Exercise material:
· · · ·
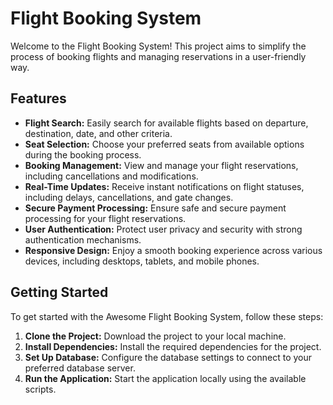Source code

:#  Flight Booking System

Welcome to the  Flight Booking System! This project aims to simplify the process of booking flights and managing reservations in a user-friendly way.

## Features

- **Flight Search:** Easily search for available flights based on departure, destination, date, and other criteria.
- **Seat Selection:** Choose your preferred seats from available options during the booking process.
- **Booking Management:** View and manage your flight reservations, including cancellations and modifications.
- **Real-Time Updates:** Receive instant notifications on flight statuses, including delays, cancellations, and gate changes.
- **Secure Payment Processing:** Ensure safe and secure payment processing for your flight reservations.
- **User Authentication:** Protect user privacy and security with strong authentication mechanisms.
- **Responsive Design:** Enjoy a smooth booking experience across various devices, including desktops, tablets, and mobile phones.

## Getting Started

To get started with the Awesome Flight Booking System, follow these steps:

1. **Clone the Project:** Download the project to your local machine.
2. **Install Dependencies:** Install the required dependencies for the project.
3. **Set Up Database:** Configure the database settings to connect to your preferred database server.
4. **Run the Application:** Start the application locally using the available scripts.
· · · ·
Your goal:
What you return should match the material word for word, apart from the pictures.

Response area:
Source code

:#  Flight Booking System

Welcome to the  Flight Booking System! This project aims to simplify the process of booking flights and managing reservations in a user-friendly way.

## Features

- **Flight Search:** Easily search for available flights based on departure, destination, date, and other criteria.
- **Seat Selection:** Choose your preferred seats from available options during the booking process.
- **Booking Management:** View and manage your flight reservations, including cancellations and modifications.
- **Real-Time Updates:** Receive instant notifications on flight statuses, including delays, cancellations, and gate changes.
- **Secure Payment Processing:** Ensure safe and secure payment processing for your flight reservations.
- **User Authentication:** Protect user privacy and security with strong authentication mechanisms.
- **Responsive Design:** Enjoy a smooth booking experience across various devices, including desktops, tablets, and mobile phones.

## Getting Started

To get started with the Awesome Flight Booking System, follow these steps:

1. **Clone the Project:** Download the project to your local machine.
2. **Install Dependencies:** Install the required dependencies for the project.
3. **Set Up Database:** Configure the database settings to connect to your preferred database server.
4. **Run the Application:** Start the application locally using the available scripts.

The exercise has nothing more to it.